Hiroyuki Itsuki (五木 寛之, born September 30, 1932) is a Japanese novelist, essayist and lyricist, best known in Japan by his novel The Gate of Youth and in the English-speaking world by Tariki: Embracing Despair, Discovering Peace.

==Career==
Hiroyuki Matsunobu (松延 寛之) was born in Yame District, Fukuoka Prefecture, in 1932. He spent his early childhood in Korea and returned to Fukuoka at the end of World War II.

In his middle and high school days, he loved reading the novels by the Russian authors, such as Gogol, Chekhov, Turgenev and Dostoyevsky. In 1952, he enrolled himself in the Russian Literature Department of Waseda University, but did not complete college education due to financial difficulty.

After working in Tokyo as a coordinator and a lyricist for the radio programs about ten years, he married Reiko Oka, his college sweetheart and a medical doctor, in 1965, and moved to his wife's town of Kanazawa. He assumed his last name of Itsuki, as one of her wife's uncles did not have children.

In 1965, Itsuki traveled with his wife to the Soviet Union and Scandinavia and published his novel Good-bye to Moscow Hoodlums (さらばモスクワ愚連隊), for which he was awarded Shosetu Gendai magazine's new author prize.
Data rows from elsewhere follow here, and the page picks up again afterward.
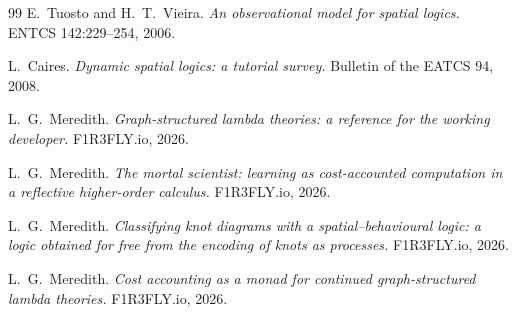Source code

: \documentclass[11pt]{article}
\theoremstyle{plain}
\theoremstyle{definition}
\begin{document}
\begin{thebibliography}{99}
 E.\ Tuosto and H.\ T.\ Vieira. \emph{An observational model for spatial logics.}
ENTCS 142:229--254, 2006.

 L.\ Caires. \emph{Dynamic spatial logics: a tutorial survey.} Bulletin of the
EATCS 94, 2008.

 L.\ G.\ Meredith. \emph{Graph-structured lambda theories: a reference for the working
developer.} F1R3FLY.io, 2026.

 L.\ G.\ Meredith. \emph{The mortal scientist: learning as cost-accounted
computation in a reflective higher-order calculus.} F1R3FLY.io, 2026.

 L.\ G.\ Meredith. \emph{Classifying knot diagrams with a spatial--behavioural
logic: a logic obtained for free from the encoding of knots as processes.} F1R3FLY.io, 2026.

 L.\ G.\ Meredith. \emph{Cost accounting as a monad for continued graph-structured
lambda theories.} F1R3FLY.io, 2026.

\end{thebibliography}
\end{document}
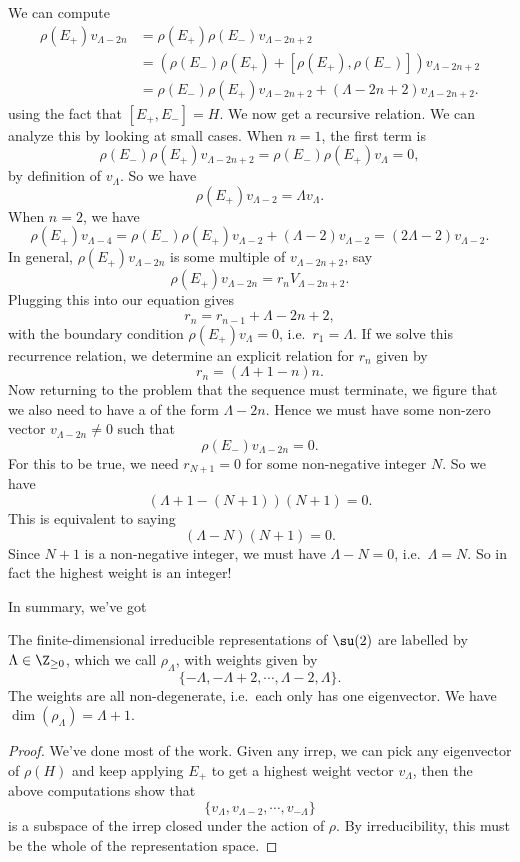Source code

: \documentclass[a4paper]{article}
\begin{document}
We can compute
\begin{align*}
  \rho(E_+) v_{\Lambda - 2n} &= \rho(E_+) \rho(E_-) v_{\Lambda - 2n + 2} \\
  &= (\rho(E_-)\rho(E_+) + [\rho(E_+), \rho(E_-)]) v_{\Lambda - 2n + 2} \\
  &= \rho(E_-) \rho(E_+) v_{\Lambda - 2n + 2} + (\Lambda - 2n + 2)v_{\Lambda - 2n + 2}.
\end{align*}
using the fact that $[E_+, E_-] = H$. We now get a recursive relation. We can analyze this by looking at small cases. When $n = 1$, the first term is
\[
  \rho(E_-)\rho(E_+) v_{\Lambda - 2n + 2} = \rho(E_-) \rho(E_+) v_\Lambda = 0,
\]
by definition of $v_\Lambda$. So we have
\[
  \rho(E_+) v_{\Lambda - 2} = \Lambda v_\Lambda.
\]
When $n = 2$, we have
\[
  \rho(E_+) v_{\Lambda - 4} = \rho(E_-) \rho(E_+) v_{\Lambda - 2} + (\Lambda - 2) v_{\Lambda - 2} = (2\Lambda - 2) v_{\Lambda - 2}.
\]
In general, $\rho(E_+)v_{\Lambda - 2n}$ is some multiple of $v_{\Lambda - 2n + 2}$, say
\[
  \rho(E_+) v_{\Lambda - 2n} = r_n V_{\Lambda - 2n + 2}.
\]
Plugging this into our equation gives
\[
  r_n = r_{n - 1} + \Lambda - 2n + 2,
\]
with the boundary condition $\rho(E_+)v_\Lambda = 0$, i.e.\ $r_1 = \Lambda$. If we solve this recurrence relation, we determine an explicit relation for $r_n$ given by
\[
  r_n = (\Lambda + 1 - n)n.
\]
Now returning to the problem that the sequence must terminate, we figure that we also need to have a  of the form $\Lambda - 2n$. Hence we must have some non-zero vector $v_{\Lambda - 2n} \not= 0$ such that
\[
  \rho(E_-) v_{\Lambda - 2n} = 0.
\]
For this to be true, we need $r_{N + 1} = 0$ for some non-negative integer $N$. So we have
\[
  (\Lambda + 1 - (N + 1))(N + 1) = 0.
\]
This is equivalent to saying
\[
  (\Lambda - N)(N + 1) = 0.
\]
Since $N + 1$ is a non-negative integer, we must have $\Lambda - N = 0$, i.e.\ $\Lambda = N$. So in fact the highest weight is an integer!

In summary, we've got
\begin{prop}
  The finite-dimensional irreducible representations of $\su(2)$ are labelled by $\Lambda \in \Z_{\geq 0}$, which we call $\rho_\Lambda$, with weights given by
  \[
    \{-\Lambda, -\Lambda + 2, \cdots, \Lambda - 2, \Lambda\}.
  \]
  The weights are all non-degenerate, i.e.\ each only has one eigenvector. We have $\dim (\rho_\Lambda) = \Lambda + 1$.
\end{prop}

\begin{proof}
  We've done most of the work. Given any irrep, we can pick any eigenvector of $\rho(H)$ and keep applying $E_+$ to get a highest weight vector $v_\Lambda$, then the above computations show that
  \[
    \{v_\Lambda, v_{\Lambda - 2}, \cdots, v_{-\Lambda}\}
  \]
  is a subspace of the irrep closed under the action of $\rho$. By irreducibility, this must be the whole of the representation space.
\end{proof}
\end{document}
In 1967 he received the 56th Naoki Prize (1966下) for Look at the Pale-Faced Horse (蒼ざめた馬を見よ, Aozameta uma o miyo). His 1968 novel, The Young Ones Will Aim to Walk in the Wilderness (Japanese: 青年は荒野をめざす), about a Japanese trumpeter's adventure of jazz, sex, and alcohol in Nakhotka, Moscow, Helsinki, Paris and Madrid, and its movie with the theme song by The Folk Crusaders (its lyrics by Itsuki) were a big hit among those who spend their youth in the late 1960s. In 1970, he moved to Yokohama.

In 1973, The Tomb of a Toki (朱鷺の墓), another novel on the Russian theme, was published. In 1974, Itsuki translated Richard Bach's Jonathan Livingston Seagull into Japanese, which became a best seller. From 1969 to 1993, he wrote a novel series titled The Gate of Youth (Japanese: 青春の門) about the life of Shinsuke Ibuki in eight volumes, for the first of which he received the Eiji Yoshikawa Prize in 1976.

Starting in 1981, he studied the history of Buddhism as a special student at Ryukoku University, Kyoto, and in 2001 he published Tariki: Embracing Despair, Discovering Peace in English, which was awarded the Book of the Year prize in the spiritual department. His latest books include Shinran (親鸞) in three volumes (2014), which was serialized with illustrations by Akira Yamaguchi and won the 64th Mainichi Publishing Culture Award Special Prize in 2010.